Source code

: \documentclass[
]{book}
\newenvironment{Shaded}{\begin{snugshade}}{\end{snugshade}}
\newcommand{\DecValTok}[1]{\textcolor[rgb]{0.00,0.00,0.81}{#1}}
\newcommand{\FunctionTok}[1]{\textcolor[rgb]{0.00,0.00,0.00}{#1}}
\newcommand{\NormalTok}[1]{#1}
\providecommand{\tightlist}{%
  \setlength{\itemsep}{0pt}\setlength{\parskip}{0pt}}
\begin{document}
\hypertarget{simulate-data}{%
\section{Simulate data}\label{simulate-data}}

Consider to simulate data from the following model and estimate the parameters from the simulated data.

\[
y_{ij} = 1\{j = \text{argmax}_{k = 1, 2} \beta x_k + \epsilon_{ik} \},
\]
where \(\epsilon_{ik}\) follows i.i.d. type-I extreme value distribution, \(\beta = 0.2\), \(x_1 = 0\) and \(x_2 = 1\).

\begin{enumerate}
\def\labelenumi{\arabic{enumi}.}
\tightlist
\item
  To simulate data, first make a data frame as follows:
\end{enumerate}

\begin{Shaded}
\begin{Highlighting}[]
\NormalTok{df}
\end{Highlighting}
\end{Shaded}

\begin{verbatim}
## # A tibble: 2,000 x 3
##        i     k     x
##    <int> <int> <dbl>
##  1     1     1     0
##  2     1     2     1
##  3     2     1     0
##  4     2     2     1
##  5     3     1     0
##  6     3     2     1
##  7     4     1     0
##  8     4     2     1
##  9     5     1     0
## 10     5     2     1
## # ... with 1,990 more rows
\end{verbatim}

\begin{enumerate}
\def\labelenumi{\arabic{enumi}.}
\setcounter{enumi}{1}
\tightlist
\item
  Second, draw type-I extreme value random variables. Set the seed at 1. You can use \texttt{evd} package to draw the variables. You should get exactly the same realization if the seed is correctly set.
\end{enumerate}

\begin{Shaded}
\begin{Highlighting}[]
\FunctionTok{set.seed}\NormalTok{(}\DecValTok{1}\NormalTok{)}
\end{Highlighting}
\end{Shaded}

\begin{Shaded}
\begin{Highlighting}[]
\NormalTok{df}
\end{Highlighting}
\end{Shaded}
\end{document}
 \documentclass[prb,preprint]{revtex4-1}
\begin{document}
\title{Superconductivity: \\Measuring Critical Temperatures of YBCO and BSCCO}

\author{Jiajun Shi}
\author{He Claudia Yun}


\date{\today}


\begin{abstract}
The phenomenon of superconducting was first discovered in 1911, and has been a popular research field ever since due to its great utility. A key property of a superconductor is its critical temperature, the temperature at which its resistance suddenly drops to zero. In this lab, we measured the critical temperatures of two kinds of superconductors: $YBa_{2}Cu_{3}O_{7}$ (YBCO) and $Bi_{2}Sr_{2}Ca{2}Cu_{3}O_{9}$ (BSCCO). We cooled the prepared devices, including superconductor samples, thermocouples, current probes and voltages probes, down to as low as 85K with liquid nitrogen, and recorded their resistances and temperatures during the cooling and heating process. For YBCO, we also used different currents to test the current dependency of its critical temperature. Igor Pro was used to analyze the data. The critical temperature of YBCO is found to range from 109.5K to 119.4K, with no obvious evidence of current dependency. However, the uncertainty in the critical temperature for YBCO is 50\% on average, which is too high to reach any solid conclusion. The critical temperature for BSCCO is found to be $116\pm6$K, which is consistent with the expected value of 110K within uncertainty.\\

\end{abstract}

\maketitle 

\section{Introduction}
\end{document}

-- -- --

> **TASK TO COMPLETE**:
When a line in the listing includes the word "textcolor", report that line in full.

> **RESPONSE TO THE EXERCISE**:
\newcommand{\DecValTok}[1]{\textcolor[rgb]{0.00,0.00,0.81}{#1}}
\newcommand{\FunctionTok}[1]{\textcolor[rgb]{0.00,0.00,0.00}{#1}}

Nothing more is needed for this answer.